TSX little changed, gold stocks weigh


TORONTO - The Toronto stock market closed little changed Wednesday, supported by rising oil and copper prices amid further evidence of a slow housing recovery and strong corporate earnings in the U.S.

But the market was held back by sliding gold stocks as bullion fell for a third session.

The S&P/TSX composite index inched up 7.96 points to 11,579.15 while traders took in major dealmaking.

Canada's fourth-largest cable company has a deal to acquire a U.S. system operator for US$1.36 billion. Montreal-based Cogeco Cable Inc. (TSX:CCA) says it has a definitive agreement to buy Atlantic Broadband, a private company that operates in five states. The deal will be Cogeco's entry into the United States. Cogeco stock slid $6.60 or 14.83 per cent to $37.90.

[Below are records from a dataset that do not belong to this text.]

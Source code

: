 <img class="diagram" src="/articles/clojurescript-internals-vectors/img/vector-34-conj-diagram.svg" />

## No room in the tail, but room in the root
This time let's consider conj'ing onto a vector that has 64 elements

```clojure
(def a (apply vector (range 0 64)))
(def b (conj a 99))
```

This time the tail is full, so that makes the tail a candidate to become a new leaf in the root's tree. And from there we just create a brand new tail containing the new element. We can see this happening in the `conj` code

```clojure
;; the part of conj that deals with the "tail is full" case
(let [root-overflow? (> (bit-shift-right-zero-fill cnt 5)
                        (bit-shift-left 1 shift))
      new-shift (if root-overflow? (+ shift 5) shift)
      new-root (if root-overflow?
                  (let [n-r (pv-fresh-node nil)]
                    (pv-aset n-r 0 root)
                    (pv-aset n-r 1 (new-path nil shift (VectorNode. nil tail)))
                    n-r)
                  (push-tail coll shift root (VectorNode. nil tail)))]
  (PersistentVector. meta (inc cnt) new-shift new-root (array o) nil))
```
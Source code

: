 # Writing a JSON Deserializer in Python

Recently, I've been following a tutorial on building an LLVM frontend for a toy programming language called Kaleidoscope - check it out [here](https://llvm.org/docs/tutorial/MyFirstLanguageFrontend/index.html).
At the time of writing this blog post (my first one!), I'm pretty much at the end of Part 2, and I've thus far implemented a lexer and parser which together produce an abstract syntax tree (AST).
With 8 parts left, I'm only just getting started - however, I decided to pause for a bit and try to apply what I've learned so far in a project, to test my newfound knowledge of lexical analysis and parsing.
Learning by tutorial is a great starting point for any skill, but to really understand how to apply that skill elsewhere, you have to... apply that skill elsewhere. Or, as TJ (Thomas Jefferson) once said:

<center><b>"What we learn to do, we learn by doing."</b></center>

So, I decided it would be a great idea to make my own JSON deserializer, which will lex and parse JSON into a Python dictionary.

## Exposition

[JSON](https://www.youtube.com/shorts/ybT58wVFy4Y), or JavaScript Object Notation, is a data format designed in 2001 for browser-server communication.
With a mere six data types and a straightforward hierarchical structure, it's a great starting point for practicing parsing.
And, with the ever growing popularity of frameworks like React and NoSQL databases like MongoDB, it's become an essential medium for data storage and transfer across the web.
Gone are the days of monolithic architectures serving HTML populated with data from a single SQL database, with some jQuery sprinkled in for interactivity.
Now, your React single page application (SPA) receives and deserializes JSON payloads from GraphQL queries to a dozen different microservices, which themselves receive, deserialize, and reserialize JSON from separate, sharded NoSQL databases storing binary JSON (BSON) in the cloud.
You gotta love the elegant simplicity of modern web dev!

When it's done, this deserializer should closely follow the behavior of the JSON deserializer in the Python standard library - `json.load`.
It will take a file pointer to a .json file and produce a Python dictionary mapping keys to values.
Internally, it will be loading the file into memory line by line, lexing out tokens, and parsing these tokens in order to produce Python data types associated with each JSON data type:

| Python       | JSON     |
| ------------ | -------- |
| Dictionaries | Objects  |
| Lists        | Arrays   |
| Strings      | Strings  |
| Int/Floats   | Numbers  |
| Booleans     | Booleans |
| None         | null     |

The Canadian dollar was up 0.18 of a cent at 98.94 cents US.

The TSX Venture Exchange added 5.59 points to 1,182.34.

U.S. markets turned higher as American builders last month broke ground on the most new homes and apartments in nearly four years.

The U.S. Commerce Department says that housing starts rose 6.9 per cent in June from May to a seasonally adjusted annual rate of 760,000, which beat expectations of 743,000. At the same time, the number of permits to build homes, a sign of future construction, fell 3.7 per cent to 755,000. But that's down from May's three-and-a-half-year high.

The Dow Jones industrial average jumped 103.16 points to 12,908.7.

The Nasdaq composite index was ahead 32.56 points to 2,942.6 and the S&P 500 index was up 9.11 points to 1,372.78.

Shares in Intel shook off early weakness to move up 83 cents to $26.21 following an announcement Tuesday after the close that the weak global economy is slowing its growth, and revenue for the current quarter is likely to come in below forecasts.

Intel's second-quarter net income was US$2.83 billion, or 54 cents per share, down 4.3 per cent from a year earlier, as operating expenses rose faster than revenue. Net income beat forecasts by two cents.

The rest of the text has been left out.